Count only the lines of the records that hold "onFinalize", then give the number without any other words.

== Segment start ==

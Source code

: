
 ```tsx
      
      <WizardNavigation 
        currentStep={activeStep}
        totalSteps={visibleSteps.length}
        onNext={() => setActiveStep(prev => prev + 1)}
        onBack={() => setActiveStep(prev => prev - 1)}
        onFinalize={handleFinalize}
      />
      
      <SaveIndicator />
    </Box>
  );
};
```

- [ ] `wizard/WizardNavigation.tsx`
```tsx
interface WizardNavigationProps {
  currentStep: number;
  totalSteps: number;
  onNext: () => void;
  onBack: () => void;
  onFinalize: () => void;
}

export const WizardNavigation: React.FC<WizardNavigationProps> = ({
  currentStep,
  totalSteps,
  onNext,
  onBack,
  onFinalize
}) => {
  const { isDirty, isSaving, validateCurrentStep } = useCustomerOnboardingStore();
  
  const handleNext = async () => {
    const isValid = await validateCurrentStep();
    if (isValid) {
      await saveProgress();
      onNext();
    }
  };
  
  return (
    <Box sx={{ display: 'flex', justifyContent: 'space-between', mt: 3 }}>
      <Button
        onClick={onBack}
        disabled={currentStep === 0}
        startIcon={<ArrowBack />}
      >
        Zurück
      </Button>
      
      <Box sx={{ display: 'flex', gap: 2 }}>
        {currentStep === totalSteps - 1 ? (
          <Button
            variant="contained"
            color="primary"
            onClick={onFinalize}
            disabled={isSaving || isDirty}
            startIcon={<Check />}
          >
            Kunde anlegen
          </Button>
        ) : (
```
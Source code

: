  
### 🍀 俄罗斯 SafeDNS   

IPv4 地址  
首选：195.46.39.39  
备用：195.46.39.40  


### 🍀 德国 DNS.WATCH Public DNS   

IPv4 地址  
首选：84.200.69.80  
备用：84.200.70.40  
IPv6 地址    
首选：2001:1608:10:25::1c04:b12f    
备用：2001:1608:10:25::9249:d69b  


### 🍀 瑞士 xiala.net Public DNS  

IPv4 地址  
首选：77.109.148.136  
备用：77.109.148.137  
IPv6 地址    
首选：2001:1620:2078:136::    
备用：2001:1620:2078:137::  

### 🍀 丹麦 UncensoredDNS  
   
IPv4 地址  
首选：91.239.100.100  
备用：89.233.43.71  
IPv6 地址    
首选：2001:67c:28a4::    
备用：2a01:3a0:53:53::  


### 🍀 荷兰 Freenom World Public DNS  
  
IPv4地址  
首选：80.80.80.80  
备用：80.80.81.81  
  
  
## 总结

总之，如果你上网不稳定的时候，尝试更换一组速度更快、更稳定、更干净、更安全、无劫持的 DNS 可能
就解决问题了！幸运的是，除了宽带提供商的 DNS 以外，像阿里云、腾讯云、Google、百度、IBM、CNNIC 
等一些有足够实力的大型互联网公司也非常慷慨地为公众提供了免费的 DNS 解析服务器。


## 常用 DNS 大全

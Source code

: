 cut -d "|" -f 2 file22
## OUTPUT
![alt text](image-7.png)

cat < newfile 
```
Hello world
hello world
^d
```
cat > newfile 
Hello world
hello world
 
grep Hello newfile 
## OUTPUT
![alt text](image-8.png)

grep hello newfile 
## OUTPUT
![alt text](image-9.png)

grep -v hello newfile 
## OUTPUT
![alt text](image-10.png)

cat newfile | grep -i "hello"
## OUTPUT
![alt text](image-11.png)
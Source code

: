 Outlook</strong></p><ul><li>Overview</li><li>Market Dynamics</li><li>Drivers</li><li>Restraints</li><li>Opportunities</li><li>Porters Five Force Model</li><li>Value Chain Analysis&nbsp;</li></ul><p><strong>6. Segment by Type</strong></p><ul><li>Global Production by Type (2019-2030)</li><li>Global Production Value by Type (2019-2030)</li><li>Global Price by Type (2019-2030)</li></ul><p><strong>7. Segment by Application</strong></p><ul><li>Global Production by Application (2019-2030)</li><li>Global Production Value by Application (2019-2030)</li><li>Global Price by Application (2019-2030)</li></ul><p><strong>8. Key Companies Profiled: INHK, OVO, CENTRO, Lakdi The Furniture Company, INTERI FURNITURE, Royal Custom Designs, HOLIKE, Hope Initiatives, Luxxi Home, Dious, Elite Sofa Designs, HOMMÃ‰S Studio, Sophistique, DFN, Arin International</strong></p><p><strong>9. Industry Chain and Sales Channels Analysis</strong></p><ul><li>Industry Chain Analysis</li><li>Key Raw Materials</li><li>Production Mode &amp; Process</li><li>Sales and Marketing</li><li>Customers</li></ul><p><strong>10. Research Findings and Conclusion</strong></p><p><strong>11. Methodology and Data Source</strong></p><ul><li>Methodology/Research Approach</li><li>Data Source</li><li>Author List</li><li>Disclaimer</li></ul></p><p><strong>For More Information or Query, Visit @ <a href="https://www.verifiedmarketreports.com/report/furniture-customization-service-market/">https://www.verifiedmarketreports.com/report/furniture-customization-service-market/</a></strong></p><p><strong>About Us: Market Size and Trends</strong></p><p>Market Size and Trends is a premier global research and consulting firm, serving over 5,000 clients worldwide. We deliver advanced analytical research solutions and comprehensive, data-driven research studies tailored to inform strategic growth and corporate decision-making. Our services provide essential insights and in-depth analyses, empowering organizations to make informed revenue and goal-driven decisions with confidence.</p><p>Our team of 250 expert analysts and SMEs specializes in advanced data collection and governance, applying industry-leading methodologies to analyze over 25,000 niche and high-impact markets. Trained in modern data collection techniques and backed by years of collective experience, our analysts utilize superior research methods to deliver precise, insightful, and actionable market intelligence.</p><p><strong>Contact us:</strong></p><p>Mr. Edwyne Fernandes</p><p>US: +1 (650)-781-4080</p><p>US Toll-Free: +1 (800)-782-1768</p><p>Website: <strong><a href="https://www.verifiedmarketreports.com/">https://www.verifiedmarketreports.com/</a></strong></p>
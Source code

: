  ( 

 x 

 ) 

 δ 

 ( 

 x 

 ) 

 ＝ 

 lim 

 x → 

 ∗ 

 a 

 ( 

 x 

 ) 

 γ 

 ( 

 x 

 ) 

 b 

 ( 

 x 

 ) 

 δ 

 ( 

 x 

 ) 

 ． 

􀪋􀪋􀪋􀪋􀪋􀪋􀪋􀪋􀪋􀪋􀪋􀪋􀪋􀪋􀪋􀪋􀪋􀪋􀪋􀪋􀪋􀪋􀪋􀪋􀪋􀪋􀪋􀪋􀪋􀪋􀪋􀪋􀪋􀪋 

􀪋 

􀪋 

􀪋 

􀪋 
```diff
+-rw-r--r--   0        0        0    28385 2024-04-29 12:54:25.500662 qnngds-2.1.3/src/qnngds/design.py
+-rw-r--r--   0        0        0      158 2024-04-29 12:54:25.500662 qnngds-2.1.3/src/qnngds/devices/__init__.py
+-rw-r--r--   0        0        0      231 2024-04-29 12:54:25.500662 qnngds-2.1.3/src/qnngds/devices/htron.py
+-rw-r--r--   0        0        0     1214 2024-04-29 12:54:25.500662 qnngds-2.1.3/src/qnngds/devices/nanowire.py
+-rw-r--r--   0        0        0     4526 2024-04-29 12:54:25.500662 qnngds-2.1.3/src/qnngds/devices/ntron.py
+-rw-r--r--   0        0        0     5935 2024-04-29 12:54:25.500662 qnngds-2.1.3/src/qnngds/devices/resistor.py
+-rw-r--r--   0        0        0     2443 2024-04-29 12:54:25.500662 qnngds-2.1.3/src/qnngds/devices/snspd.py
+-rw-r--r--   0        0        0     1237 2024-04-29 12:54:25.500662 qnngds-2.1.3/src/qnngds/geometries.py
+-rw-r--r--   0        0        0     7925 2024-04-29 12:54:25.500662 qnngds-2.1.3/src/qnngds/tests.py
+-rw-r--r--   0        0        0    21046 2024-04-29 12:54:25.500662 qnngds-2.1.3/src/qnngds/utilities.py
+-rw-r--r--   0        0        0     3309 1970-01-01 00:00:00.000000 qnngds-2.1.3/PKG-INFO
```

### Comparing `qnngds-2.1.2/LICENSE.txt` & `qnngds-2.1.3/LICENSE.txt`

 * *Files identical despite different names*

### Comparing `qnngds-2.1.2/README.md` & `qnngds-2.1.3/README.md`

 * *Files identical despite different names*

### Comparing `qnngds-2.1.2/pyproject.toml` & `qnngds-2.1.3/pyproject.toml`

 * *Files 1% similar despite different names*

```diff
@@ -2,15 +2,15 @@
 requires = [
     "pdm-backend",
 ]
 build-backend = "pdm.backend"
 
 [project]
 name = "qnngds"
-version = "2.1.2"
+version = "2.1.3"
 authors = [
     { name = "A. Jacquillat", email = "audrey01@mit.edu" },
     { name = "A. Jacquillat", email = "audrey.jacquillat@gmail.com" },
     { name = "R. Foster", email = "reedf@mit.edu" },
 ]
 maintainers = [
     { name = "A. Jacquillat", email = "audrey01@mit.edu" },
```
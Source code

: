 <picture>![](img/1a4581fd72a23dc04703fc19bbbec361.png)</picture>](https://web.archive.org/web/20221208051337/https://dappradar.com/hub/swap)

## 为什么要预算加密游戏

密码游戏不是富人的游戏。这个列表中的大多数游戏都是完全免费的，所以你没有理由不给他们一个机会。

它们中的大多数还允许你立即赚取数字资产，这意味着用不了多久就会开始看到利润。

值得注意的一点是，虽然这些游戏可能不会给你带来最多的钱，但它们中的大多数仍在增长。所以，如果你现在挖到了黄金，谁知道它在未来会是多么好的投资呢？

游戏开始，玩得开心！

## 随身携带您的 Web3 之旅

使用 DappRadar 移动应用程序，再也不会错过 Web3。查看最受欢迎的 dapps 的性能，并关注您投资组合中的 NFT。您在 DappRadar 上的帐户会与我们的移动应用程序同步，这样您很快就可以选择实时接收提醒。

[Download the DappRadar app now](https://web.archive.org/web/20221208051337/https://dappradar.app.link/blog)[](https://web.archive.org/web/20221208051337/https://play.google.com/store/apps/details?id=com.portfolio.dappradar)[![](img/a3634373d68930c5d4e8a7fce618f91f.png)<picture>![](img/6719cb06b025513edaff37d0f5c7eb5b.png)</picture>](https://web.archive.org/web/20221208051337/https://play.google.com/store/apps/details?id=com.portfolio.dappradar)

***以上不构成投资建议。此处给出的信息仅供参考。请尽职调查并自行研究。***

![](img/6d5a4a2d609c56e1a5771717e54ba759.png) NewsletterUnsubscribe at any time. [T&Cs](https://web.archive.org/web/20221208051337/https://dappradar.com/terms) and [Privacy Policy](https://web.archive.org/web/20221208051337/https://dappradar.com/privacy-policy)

== Segment end ==

* [EXERCISE SOLUTION]:
4